A CONSORTIUM of traders has won the right to appeal to the High Court against a rival shopping centre's expansion.

But centre bosses and the local authority, which is accused of illegally approving the development, vow it will proceed as planned.

Prudential Property Investment Managers Limited, which owns most of Washington town centre; Realm, operator of Royal Quays Outlet Centre at North Shields; and The Peterlee Partnership, owner of Peterlee Shopping Centre, have joined forces to block plans by Dalton Park, in Murton, east Durham.

The outlet shopping centre, which offers designer clothing at reduced prices, opened in April and is already proving popular with the public.
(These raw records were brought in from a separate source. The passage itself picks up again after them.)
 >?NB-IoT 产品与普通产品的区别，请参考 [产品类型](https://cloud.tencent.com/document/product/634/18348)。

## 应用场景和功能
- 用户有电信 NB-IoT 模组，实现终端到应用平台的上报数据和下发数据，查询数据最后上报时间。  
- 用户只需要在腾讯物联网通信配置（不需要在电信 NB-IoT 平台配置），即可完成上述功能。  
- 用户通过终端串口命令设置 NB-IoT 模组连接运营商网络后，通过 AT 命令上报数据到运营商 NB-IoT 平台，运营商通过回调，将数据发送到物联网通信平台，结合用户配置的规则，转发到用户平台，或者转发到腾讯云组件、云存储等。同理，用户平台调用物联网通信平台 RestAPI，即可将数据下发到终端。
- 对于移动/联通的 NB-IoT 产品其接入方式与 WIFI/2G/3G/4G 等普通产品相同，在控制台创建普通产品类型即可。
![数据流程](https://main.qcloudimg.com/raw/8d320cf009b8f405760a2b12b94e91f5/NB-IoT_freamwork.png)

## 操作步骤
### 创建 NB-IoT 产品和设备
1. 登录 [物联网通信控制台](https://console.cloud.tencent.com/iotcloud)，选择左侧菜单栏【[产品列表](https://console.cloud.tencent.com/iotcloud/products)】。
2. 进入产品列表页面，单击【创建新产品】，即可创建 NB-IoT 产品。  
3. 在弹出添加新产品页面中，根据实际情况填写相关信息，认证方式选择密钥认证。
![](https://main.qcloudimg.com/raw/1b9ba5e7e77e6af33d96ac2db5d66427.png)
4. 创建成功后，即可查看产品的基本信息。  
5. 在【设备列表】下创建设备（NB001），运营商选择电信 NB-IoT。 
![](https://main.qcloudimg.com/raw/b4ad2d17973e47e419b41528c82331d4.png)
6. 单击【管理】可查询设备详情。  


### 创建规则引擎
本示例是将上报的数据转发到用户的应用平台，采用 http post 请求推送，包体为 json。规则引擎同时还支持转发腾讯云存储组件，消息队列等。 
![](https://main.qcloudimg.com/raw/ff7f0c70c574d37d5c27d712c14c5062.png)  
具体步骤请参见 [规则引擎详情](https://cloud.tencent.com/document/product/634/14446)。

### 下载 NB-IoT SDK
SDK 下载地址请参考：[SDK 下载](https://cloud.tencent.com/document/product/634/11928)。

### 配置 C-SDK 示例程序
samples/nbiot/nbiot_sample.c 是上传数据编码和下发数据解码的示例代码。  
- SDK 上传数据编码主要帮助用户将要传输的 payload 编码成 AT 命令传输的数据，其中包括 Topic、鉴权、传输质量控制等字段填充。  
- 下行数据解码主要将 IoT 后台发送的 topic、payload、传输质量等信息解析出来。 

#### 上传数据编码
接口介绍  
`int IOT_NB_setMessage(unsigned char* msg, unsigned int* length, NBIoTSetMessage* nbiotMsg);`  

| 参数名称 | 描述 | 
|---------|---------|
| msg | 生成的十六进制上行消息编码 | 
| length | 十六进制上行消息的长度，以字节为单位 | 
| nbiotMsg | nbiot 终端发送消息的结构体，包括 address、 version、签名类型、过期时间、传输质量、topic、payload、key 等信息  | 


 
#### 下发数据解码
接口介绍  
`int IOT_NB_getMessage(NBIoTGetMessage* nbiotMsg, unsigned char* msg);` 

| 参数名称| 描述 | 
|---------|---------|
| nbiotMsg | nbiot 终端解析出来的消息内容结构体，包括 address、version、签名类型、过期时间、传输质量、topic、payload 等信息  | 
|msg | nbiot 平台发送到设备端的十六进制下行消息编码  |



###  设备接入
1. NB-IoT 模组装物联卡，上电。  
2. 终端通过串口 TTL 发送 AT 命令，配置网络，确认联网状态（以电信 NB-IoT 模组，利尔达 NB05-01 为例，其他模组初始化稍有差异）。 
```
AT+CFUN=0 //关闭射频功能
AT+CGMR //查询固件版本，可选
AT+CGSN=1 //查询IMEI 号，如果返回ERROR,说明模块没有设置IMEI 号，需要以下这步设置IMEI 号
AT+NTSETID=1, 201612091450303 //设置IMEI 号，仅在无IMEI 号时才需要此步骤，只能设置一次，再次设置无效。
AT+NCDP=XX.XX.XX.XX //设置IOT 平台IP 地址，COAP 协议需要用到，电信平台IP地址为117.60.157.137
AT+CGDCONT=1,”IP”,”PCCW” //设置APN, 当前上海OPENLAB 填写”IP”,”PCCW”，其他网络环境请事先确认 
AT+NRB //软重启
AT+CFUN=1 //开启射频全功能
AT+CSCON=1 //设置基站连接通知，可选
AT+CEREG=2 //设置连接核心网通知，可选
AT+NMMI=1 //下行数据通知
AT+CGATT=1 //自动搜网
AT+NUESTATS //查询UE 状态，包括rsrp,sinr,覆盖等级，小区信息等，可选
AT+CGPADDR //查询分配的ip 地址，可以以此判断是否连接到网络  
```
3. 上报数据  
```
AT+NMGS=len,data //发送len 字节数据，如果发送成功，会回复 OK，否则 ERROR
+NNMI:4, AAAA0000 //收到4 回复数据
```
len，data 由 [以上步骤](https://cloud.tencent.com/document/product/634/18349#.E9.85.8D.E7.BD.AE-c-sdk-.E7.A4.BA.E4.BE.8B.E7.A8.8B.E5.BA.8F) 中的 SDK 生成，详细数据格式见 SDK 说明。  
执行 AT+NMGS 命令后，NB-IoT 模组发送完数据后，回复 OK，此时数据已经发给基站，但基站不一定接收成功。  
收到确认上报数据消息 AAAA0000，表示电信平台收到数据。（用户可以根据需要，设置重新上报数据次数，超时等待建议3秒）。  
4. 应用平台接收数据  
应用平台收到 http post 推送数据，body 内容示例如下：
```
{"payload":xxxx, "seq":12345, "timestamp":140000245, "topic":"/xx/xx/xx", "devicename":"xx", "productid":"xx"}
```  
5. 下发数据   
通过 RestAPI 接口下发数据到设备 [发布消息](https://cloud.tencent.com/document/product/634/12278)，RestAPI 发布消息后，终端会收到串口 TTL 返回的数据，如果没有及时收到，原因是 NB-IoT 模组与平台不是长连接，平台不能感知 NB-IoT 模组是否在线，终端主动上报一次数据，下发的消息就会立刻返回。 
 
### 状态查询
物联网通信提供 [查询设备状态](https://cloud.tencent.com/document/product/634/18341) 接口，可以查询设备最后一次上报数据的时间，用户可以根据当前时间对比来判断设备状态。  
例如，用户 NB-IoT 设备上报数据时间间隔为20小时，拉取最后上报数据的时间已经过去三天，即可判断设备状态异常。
In November, Easington District Council authorised a ten per cent increase to the 100,000sq ft size limit imposed on the site by the Secretary of State for the Environment, Transport and the Regions, in 2000.

In March, it agreed to a further ten per cent expansion, taking the limit to 120,000sq ft.

The consortium says that the decisions were made without any formal applications for planning permission, and are therefore illegal.

Its application for a judicial review has been accepted, and a hearing will take place in the High Court later this year.

Bob Mogford, director of shopping centre investment at Prudential, said: "We regret that litigation in this matter has proven necessary, but we were left with no real alternative."

A spokeswoman for ING Real Estate, which operates Dalton Park, denied that the council had acted illegally.

She said: "We cannot understand, other than for purely commercial reasons, the actions of Realm, The Prudential and The Peterlee Partnership in seeking this judicial review, which we will strenuously resist.

"As far as we are concerned, the council and the local community are behind us. It is just competitors that are obviously feeling the pinch trying to make things difficult for us."

Dalton Park plans to use the extra space for five units, and also has outline planning permission for a second phase of restaurant and leisure facilities, on a further 150,000sq ft of land.

The spokeswoman denied that this was now in jeopardy.

"This has no bearing on the second phase," she said.

Janet Johnson, Easington council's director of regeneration and development, said it was confident of a positive outcome to the review.